> [Task prompt]: Below is a block of records: output all of them exactly and leave out the pictures.

> [Data supplied]:
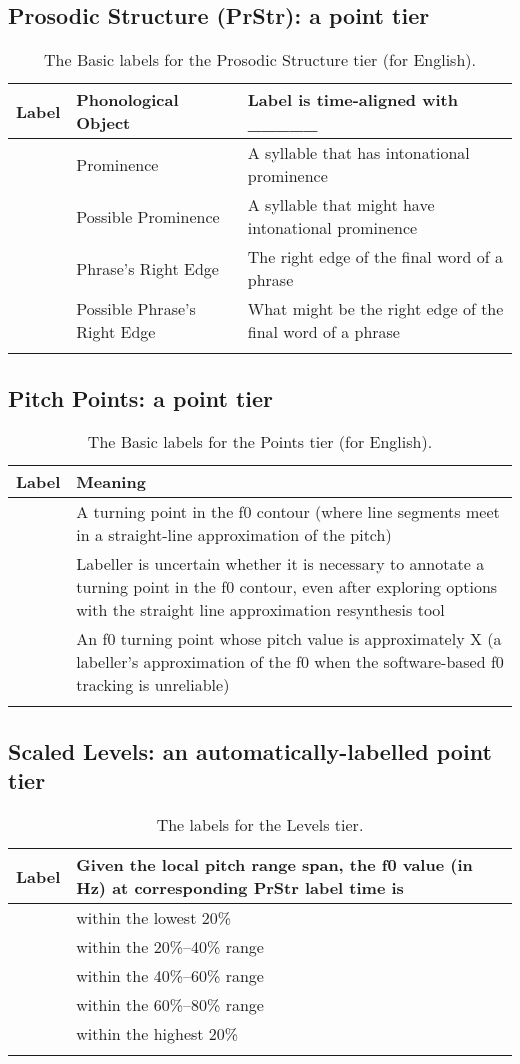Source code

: \documentclass[11pt, twoside]{memoir}
\def\textlabel#1{{\relsize{-.5}\fontspec[Mapping=tex-text]{Roboto Mono}{#1}}}
\begin{document}
\subsection*{Prosodic Structure (PrStr): a point tier}
\begin{longtable}{clp{.525\linewidth}} \toprule \textbf{Label} & \textbf{Phonological Object} & \textbf{Label is time-aligned with \_\_\_\_\_}\tabularnewline
\midrule \endhead
\textlabel{*} & Prominence & A syllable that has intonational prominence \tabularnewline
\textlabel{?*} & Possible Prominence & A syllable that might have intonational prominence \tabularnewline
\textlabel{]} & Phrase’s Right Edge & The right edge of the final word of a phrase \tabularnewline
\textlabel{?]} & Possible Phrase’s Right Edge & What might be the right edge of the final word of a phrase \tabularnewline
\bottomrule 
\caption{The Basic labels for the Prosodic Structure tier (for English).%
}
\end{longtable}

\subsection*{Pitch Points: a point tier}
\begin{longtable}{cp{.8\linewidth}} \toprule \textbf{Label} & \textbf{Meaning} \tabularnewline
\midrule \endhead
\textlabel{0} & A turning point in the f0 contour (where line segments meet in a straight-line approximation of the pitch) \tabularnewline
\textlabel{?0} & Labeller is uncertain whether it is necessary to annotate a turning point in the f0 contour, even after exploring options with the straight line approximation resynthesis tool \tabularnewline
\textlabel{0,X} & An f0 turning point whose pitch value is approximately X (a labeller’s approximation of the f0 when the software-based f0 tracking is unreliable) \tabularnewline
\bottomrule 
\caption{The Basic labels for the Points tier (for English).%
}
\end{longtable}

\subsection*{Scaled Levels: an automatically-labelled point tier}
\begin{longtable}{cp{.8\linewidth}} \toprule
\textbf{Label} & \textbf{Given the local pitch range span, the f0 value (in Hz) at corresponding PrStr label time is} \tabularnewline
\midrule \endhead
\textlabel{1} & within the lowest 20\% \tabularnewline
\textlabel{2} & within the 20\%--40\% range \tabularnewline
\textlabel{3} & within the 40\%--60\% range \tabularnewline
\textlabel{4} & within the 60\%--80\% range \tabularnewline
\textlabel{5} & within the highest 20\% \tabularnewline
\bottomrule 
\caption{The labels for the Levels tier.%
}
\end{longtable}
\end{document}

> [Task response]:
Source code

: \documentclass[11pt, twoside]{memoir}
\def\textlabel#1{{\relsize{-.5}\fontspec[Mapping=tex-text]{Roboto Mono}{#1}}}
\begin{document}
\subsection*{Prosodic Structure (PrStr): a point tier}
\begin{longtable}{clp{.525\linewidth}} \toprule \textbf{Label} & \textbf{Phonological Object} & \textbf{Label is time-aligned with \_\_\_\_\_}\tabularnewline
\midrule \endhead
\textlabel{*} & Prominence & A syllable that has intonational prominence \tabularnewline
\textlabel{?*} & Possible Prominence & A syllable that might have intonational prominence \tabularnewline
\textlabel{]} & Phrase’s Right Edge & The right edge of the final word of a phrase \tabularnewline
\textlabel{?]} & Possible Phrase’s Right Edge & What might be the right edge of the final word of a phrase \tabularnewline
\bottomrule 
\caption{The Basic labels for the Prosodic Structure tier (for English).%
}
\end{longtable}

\subsection*{Pitch Points: a point tier}
\begin{longtable}{cp{.8\linewidth}} \toprule \textbf{Label} & \textbf{Meaning} \tabularnewline
\midrule \endhead
\textlabel{0} & A turning point in the f0 contour (where line segments meet in a straight-line approximation of the pitch) \tabularnewline
\textlabel{?0} & Labeller is uncertain whether it is necessary to annotate a turning point in the f0 contour, even after exploring options with the straight line approximation resynthesis tool \tabularnewline
\textlabel{0,X} & An f0 turning point whose pitch value is approximately X (a labeller’s approximation of the f0 when the software-based f0 tracking is unreliable) \tabularnewline
\bottomrule 
\caption{The Basic labels for the Points tier (for English).%
}
\end{longtable}

\subsection*{Scaled Levels: an automatically-labelled point tier}
\begin{longtable}{cp{.8\linewidth}} \toprule
\textbf{Label} & \textbf{Given the local pitch range span, the f0 value (in Hz) at corresponding PrStr label time is} \tabularnewline
\midrule \endhead
\textlabel{1} & within the lowest 20\% \tabularnewline
\textlabel{2} & within the 20\%--40\% range \tabularnewline
\textlabel{3} & within the 40\%--60\% range \tabularnewline
\textlabel{4} & within the 60\%--80\% range \tabularnewline
\textlabel{5} & within the highest 20\% \tabularnewline
\bottomrule 
\caption{The labels for the Levels tier.%
}
\end{longtable}
\end{document}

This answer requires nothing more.